Publié le 19/05/2025 à 11h11

Le tribunal correctionnel de Paris a condamné le comédien Gérard Depardieu, le 13 mai dernier, à dix-huit mois de prison avec sursis pour agression sexuelle à l’encontre de deux femmes en 2021. Surtout, il a fait application de la « victimisation secondaire » pour condamner le prévenu à 1 000 euros de dommages et intérêts, à raison du « dénigrement objectivable » auquel se serait livré son avocat, Me Jérémie Assous, à l’encontre des victimes. Une décision inédite qui inquiète la profession d’avocat. Me Michèle Bauer y voit une résurgence du délit d’audience. 

Affaire Depardieu : la sanction de la défense ou le retour du délit d’audience ?
Tribunal judiciaire de Paris. (Photo : ©P. Cluzeau)

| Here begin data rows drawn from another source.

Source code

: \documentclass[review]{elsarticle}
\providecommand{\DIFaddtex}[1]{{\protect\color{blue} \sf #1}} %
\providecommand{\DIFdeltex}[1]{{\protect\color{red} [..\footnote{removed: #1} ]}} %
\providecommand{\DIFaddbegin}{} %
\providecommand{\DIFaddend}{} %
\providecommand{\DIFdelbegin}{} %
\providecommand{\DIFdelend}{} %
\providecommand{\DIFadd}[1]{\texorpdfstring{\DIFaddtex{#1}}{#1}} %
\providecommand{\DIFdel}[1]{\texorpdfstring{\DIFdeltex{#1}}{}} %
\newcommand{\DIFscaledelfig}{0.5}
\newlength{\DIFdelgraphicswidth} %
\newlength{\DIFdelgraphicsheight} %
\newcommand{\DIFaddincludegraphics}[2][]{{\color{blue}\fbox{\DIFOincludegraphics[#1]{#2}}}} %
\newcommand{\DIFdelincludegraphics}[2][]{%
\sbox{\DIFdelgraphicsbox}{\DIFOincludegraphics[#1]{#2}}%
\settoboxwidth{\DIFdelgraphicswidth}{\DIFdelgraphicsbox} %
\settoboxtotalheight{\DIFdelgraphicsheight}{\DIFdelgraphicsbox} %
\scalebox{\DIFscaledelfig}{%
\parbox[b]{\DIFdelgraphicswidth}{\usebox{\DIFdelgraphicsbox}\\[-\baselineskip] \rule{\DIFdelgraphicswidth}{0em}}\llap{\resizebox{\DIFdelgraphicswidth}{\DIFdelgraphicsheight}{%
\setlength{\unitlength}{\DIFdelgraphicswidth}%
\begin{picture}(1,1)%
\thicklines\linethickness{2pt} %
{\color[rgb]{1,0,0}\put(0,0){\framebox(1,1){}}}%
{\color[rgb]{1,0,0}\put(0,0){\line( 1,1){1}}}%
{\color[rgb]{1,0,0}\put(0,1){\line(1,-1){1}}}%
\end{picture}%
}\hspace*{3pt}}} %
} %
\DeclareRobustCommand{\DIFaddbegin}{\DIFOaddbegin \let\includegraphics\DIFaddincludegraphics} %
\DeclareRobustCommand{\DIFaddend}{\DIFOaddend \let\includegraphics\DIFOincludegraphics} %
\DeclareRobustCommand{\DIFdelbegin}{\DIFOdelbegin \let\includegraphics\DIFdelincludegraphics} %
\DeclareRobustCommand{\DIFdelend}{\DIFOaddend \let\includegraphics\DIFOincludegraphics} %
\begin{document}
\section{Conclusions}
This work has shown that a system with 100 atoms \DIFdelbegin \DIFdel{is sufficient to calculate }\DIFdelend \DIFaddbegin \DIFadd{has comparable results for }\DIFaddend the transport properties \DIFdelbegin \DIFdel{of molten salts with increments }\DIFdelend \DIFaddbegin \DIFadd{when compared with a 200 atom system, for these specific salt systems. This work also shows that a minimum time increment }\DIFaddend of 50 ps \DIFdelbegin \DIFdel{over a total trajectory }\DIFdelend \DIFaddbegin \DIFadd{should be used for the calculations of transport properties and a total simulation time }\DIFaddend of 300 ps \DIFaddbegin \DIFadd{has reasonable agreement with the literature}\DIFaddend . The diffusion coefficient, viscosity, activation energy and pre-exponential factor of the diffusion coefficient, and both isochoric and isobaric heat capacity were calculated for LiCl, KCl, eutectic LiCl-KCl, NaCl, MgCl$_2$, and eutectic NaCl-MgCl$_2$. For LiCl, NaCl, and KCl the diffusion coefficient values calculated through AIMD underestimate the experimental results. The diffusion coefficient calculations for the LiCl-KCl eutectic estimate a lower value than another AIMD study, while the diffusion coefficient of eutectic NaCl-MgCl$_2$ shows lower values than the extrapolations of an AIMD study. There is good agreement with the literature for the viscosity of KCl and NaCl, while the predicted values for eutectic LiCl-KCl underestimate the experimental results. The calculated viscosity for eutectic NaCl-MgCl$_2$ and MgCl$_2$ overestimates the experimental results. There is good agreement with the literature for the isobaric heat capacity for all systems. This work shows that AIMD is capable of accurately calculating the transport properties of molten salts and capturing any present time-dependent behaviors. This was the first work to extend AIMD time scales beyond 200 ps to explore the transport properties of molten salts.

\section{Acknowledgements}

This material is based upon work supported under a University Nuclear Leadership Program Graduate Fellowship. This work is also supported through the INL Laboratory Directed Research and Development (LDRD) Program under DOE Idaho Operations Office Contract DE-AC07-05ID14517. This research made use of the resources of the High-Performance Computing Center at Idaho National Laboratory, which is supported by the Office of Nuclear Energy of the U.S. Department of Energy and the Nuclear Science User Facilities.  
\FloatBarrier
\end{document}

« Si les droits de la défense et la liberté de parole de l’avocat à l’audience sont des principes fondamentaux du procès pénal, il n’en demeure pas moins qu’ils ne sauraient légitimer des propos outranciers ou humiliant portant atteinte à la dignité des personnes ou visant à les intimider. En l’espèce, il résulte des débats que les parties civiles ont été confrontées à une défense des plus offensive fondée sur l’utilisation répétée de propos visant à les heurter et qui n’était manifestement pas nécessaire à l’exercice des droits de la défense. (…). Ce dénigrement objectivable, constitutif d’une victimisation secondaire ouvrant droit à réparation, renforce leur préjudice initial et doit en conséquence faire l’objet d’une indemnisation spécifique. »

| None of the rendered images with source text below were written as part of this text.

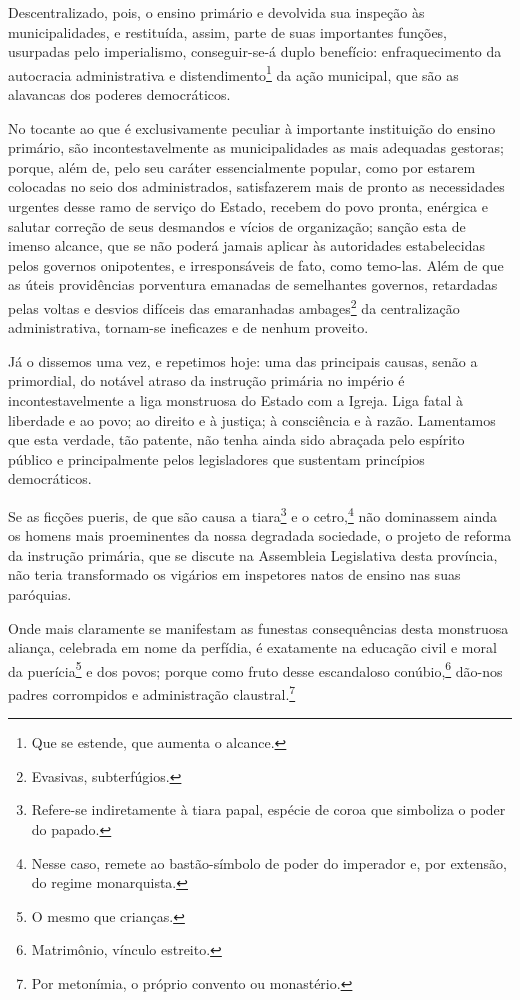 Descentralizado, pois, o ensino primário e devolvida sua inspeção às
municipalidades, e restituída, assim, parte de suas importantes funções,
usurpadas pelo imperialismo, conseguir-se-á duplo benefício:
enfraquecimento da autocracia administrativa e distendimento\footnote{
  Que se estende, que aumenta o alcance.} da ação municipal, que são as
alavancas dos poderes democráticos.

No tocante ao que é exclusivamente peculiar à importante instituição do
ensino primário, são incontestavelmente as municipalidades as mais
adequadas gestoras; porque, além de, pelo seu caráter essencialmente
popular, como por estarem colocadas no seio dos administrados,
satisfazerem mais de pronto as necessidades urgentes desse ramo de
serviço do Estado, recebem do povo pronta, enérgica e salutar correção
de seus desmandos e vícios de organização; sanção esta de imenso
alcance, que se não poderá jamais aplicar às autoridades estabelecidas
pelos governos onipotentes, e irresponsáveis de fato, como temo-las.
Além de que as úteis providências porventura emanadas de semelhantes
governos, retardadas pelas voltas e desvios difíceis das emaranhadas
ambages\footnote{Evasivas, subterfúgios.} da centralização
administrativa, tornam-se ineficazes e de nenhum proveito.

Já o dissemos uma vez, e repetimos hoje: uma das principais causas,
senão a primordial, do notável atraso da instrução primária no império é
incontestavelmente a liga monstruosa do Estado com a Igreja. Liga fatal
à liberdade e ao povo; ao direito e à justiça; à consciência e à razão.
Lamentamos que esta verdade, tão patente, não tenha ainda sido abraçada
pelo espírito público e principalmente pelos legisladores que sustentam
princípios democráticos.

Se as ficções pueris, de que são causa a tiara\footnote{Refere-se
  indiretamente à tiara papal, espécie de coroa que simboliza o poder do
  papado.} e o cetro,\footnote{Nesse caso, remete ao bastão-símbolo de
  poder do imperador e, por extensão, do regime monarquista.} não
dominassem ainda os homens mais proeminentes da nossa degradada
sociedade, o projeto de reforma da instrução primária, que se discute na
Assembleia Legislativa desta província, não teria transformado os
vigários em inspetores natos de ensino nas suas paróquias.

Onde mais claramente se manifestam as funestas consequências desta
monstruosa aliança, celebrada em nome da perfídia, é exatamente na
educação civil e moral da puerícia\footnote{O mesmo que crianças.} e
dos povos; porque como fruto desse escandaloso conúbio,\footnote{
  Matrimônio, vínculo estreito.} dão-nos padres corrompidos e
administração claustral.\footnote{Por metonímia, o próprio convento ou
  monastério.}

(Extrait du résumé du Délibéré dans l’affaire de Gérard Depardieu communiqué à la presse)

Le jugement n’est pas encore connu dans son intégralité. Toutefois, cet extrait de la motivation qui a amené à la condamnation de Gérard Depardieu pour « victimisation secondaire » et pour les propos tenus par son conseil, mon confrère Jérémie Assous, interroge.

Les débats ont été d’une grande violence et les propos sexistes du conseil de la star déchue, tenus à l’égard de ses consœurs, rapportés dans la presse, mais aussi dans le résumé du délibéré, sont inacceptables.

Je fais partie des signataires de la Tribune du Monde dénonçant ce comportement sexiste et l’absence de réaction du Président du Tribunal Correctionnel dans le cadre de la police de l’audience, ainsi que le silence de nos institutions*.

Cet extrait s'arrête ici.